(Collected data)
-------

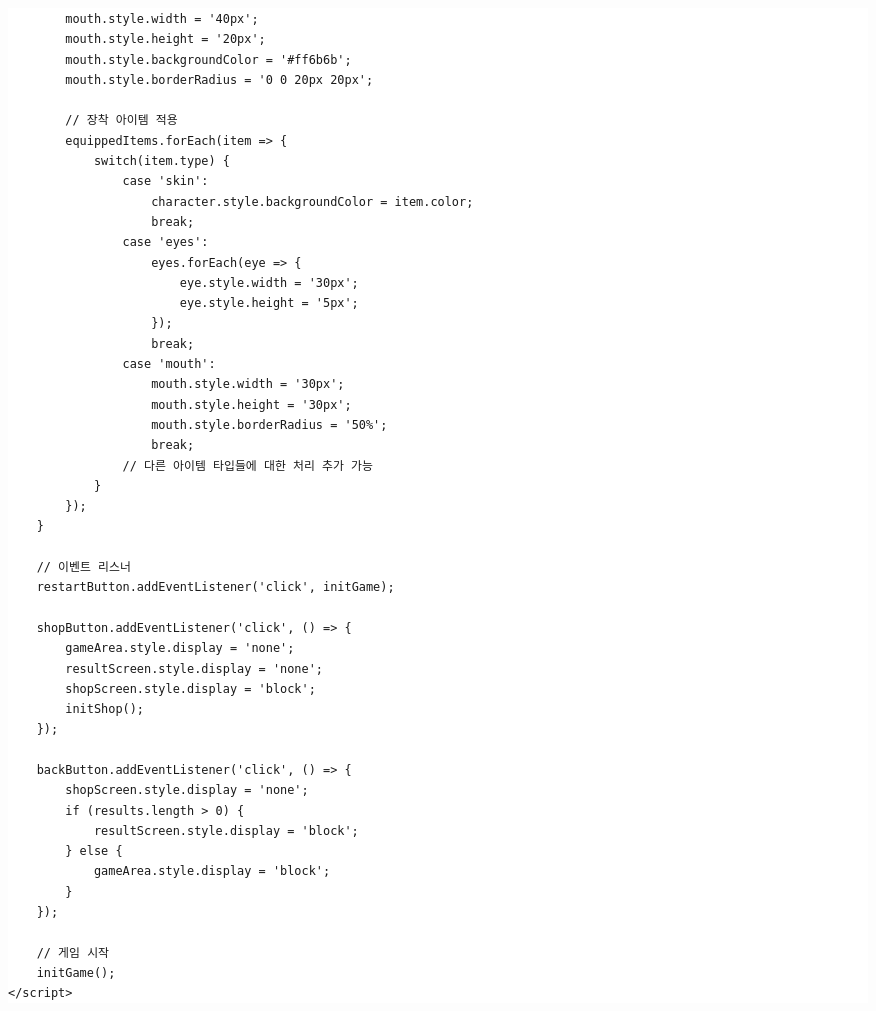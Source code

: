            mouth.style.width = '40px';
            mouth.style.height = '20px';
            mouth.style.backgroundColor = '#ff6b6b';
            mouth.style.borderRadius = '0 0 20px 20px';
            
            // 장착 아이템 적용
            equippedItems.forEach(item => {
                switch(item.type) {
                    case 'skin':
                        character.style.backgroundColor = item.color;
                        break;
                    case 'eyes':
                        eyes.forEach(eye => {
                            eye.style.width = '30px';
                            eye.style.height = '5px';
                        });
                        break;
                    case 'mouth':
                        mouth.style.width = '30px';
                        mouth.style.height = '30px';
                        mouth.style.borderRadius = '50%';
                        break;
                    // 다른 아이템 타입들에 대한 처리 추가 가능
                }
            });
        }
        
        // 이벤트 리스너
        restartButton.addEventListener('click', initGame);
        
        shopButton.addEventListener('click', () => {
            gameArea.style.display = 'none';
            resultScreen.style.display = 'none';
            shopScreen.style.display = 'block';
            initShop();
        });
        
        backButton.addEventListener('click', () => {
            shopScreen.style.display = 'none';
            if (results.length > 0) {
                resultScreen.style.display = 'block';
            } else {
                gameArea.style.display = 'block';
            }
        });
        
        // 게임 시작
        initGame();
    </script>
</body>
</html>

-------

■ **Required work**: A single number is expected: how many lines in the entries contain "height".

■ **Result of the task**: 3